ABESE SURESİ
Adı: Surenin ilk kelimesi (Abese) bu sûrenin adı olmuştur.
Nüzul zamanı: Bu sûrenin esbab-ı nüzulu hakkında görüş bildiren müfessir ve muhaddisler, aşağıda zikredilen hâdisenin bu sûrenin nüzuluna neden olduğu konusunda ittifak etmişlerdir.
Birgün Rasûlullah (s.a) Mekke’nin ileri gelenlerine İslâm’ı tebliğ ediyor ve onları ikna edebilmek için oldukça gayret sarfediyordu.. Bu sırada bir âmâ olan Hz. İbn Ummu Mektum (r.a) çıkagelerek, Rasûlullah’tan (s.a.) İslâm hakkında bilgi vermesini istedi. Rasûlullah (s.a) ise, Ummu Mektum’un araya girmesinden hoşlanmayarak yüzünü çevirdi ve bu olay üzerine de Abese Sûresi nazil oldu. Şu nedenlerden ötürü, bu sûrenin nüzul zamanını tespit etmek bizim için kolay olmuştur.
Birincisi, İbni Kesir bu konuyu izah ederken, Ummu Mektum (r.a) için ‘Mekke’de İslâm’ı ilk kabul edenlerdendi’; İbn Hacer de, ‘Hz. Ummu Mektum (r.a) ilk Müslümanlardandır’ demektedirler.
İkincisi, bazı hadîslere göre, o vakitlerde Ummu Mektum (r.a) hâlâ müslüman olmamıştı ama Hakk’a susamış biri olarak İslâm’a sempati duyuyordu. Zaten Rasûlullah’a (s.a) gelişinin nedeni de buydu. Hz. Aişe’nin (r.a) açıklamasına göre Ummu Mektum (r.a), “Ya Rasûlullah, (s.a.) bana doğru yolu göster” demiştir. (Tirmizi, Hakim, İbni Hibban, İbn Cerir, Ebu Yâlâ) Hz. Abdullah İbn Abbas’tan (r.a) rivayet edildiğine göre ise, Ummu Mektum (r.a) Kur’an’ın bir ayetinin anlamını sormak istediğinde, “Ya Rasûlallah! Allah’ın (c.c.) sana öğrettiklerinden bana da öğret” demiştir. (İbni Cerir, İbn Ebî Hatim)
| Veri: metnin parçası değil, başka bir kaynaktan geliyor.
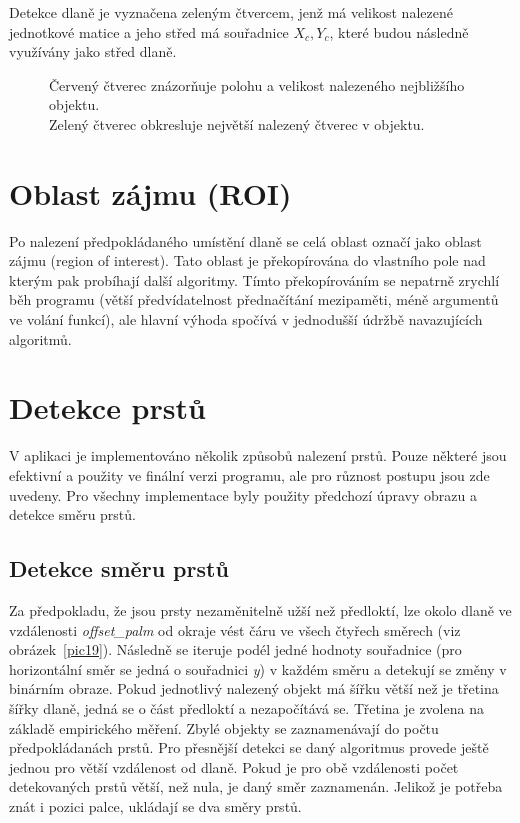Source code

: Detekce dlaně je vyznačena zeleným čtvercem, jenž má velikost nalezené jednotkové matice a jeho střed má souřadnice $ X_{c}, Y_{c} $, které budou následně využívány jako střed dlaně.

\begin{figure}[htp]
\centering
{}
\caption{Červený čtverec znázorňuje polohu a velikost nalezeného nejbližšího objektu.\\
Zelený čtverec obkresluje největší nalezený čtverec v objektu.}
\label{pic18}
\end{figure}

\section{Oblast zájmu (ROI)}
Po nalezení předpokládaného umístění dlaně se celá oblast označí jako oblast zájmu (region of interest). Tato oblast je překopírována do vlastního pole nad kterým pak probíhají další algoritmy. Tímto překopírováním se nepatrně zrychlí běh programu (větší předvídatelnost přednačítání mezipaměti, méně argumentů ve volání funkcí), ale hlavní výhoda spočívá v jednodušší údržbě navazujících algoritmů.

\section{Detekce prstů}
\label{detekce_prstu}
V aplikaci je implementováno několik způsobů nalezení prstů. Pouze některé jsou efektivní a použity ve finální verzi programu, ale pro různost postupu jsou zde uvedeny. Pro všechny implementace byly použity předchozí úpravy obrazu a detekce směru prstů.

\subsection{Detekce směru prstů}
Za předpokladu, že jsou prsty nezaměnitelně užší než předloktí, lze okolo dlaně ve vzdálenosti \textit{offset\_palm} od okraje vést čáru ve všech čtyřech směrech (viz obrázek~\ref{pic19}). Následně se iteruje podél jedné hodnoty souřadnice (pro horizontální směr se jedná o souřadnici \textit{y}) v každém směru a detekují se změny v binárním obraze. Pokud jednotlivý nalezený objekt má šířku větší než je třetina šířky dlaně, jedná se o část předloktí a nezapočítává se. Třetina je zvolena na základě empirického měření. Zbylé objekty se zaznamenávají do počtu předpokládanách prstů.  Pro přesnější detekci se daný algoritmus provede ještě jednou pro větší vzdálenost od dlaně. Pokud je pro obě vzdálenosti počet detekovaných prstů větší, než nula, je daný směr zaznamenán. Jelikož je potřeba znát i pozici palce, ukládají se dva směry prstů.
Bu açıklamalar Hz. Ummu Mektum’un (r.a) Hz. Muhammed’i (s.a) Allah’ın (c.c.) Rasûlü olarak kabul ettiğini göstermektedir. Başka bir görüşü temsil eden İbni Zeyd Surenin 3. ayetini (Ne bilirsin belki de o arınacak?) “Ne bilirsin belki de o İslâm’ı kabul edecek?” şeklinde anlıyordu. Nitekim Allah (c.c), ‘Ne bilirsin belki de o arınacak? Yahut öğüt alacak ta öğüt kendisine yarayacak’ ve ‘Fakat koşarak sana gelen, korkarak gelmişken sen onunla ilgilenmiyorsun.’ ayetlerini inzal etmiştir. Bu ayetler Ummu Mektum (r.a)’ın içinde şiddetli bir isteğin olduğuna işaret etmektedir. Yine Hz. Muhammed’in (s.a) hidayetin kaynağı olduğuna ve kendisinin de hidayeti ancak onun yardımıyla bulabileceğine inanmış olduğu aşikârdır. Onun bu hâli kendisine tebliğ yapıldığı takdirde, bu tebliğden istifade edeceğine delâlet etmektedir.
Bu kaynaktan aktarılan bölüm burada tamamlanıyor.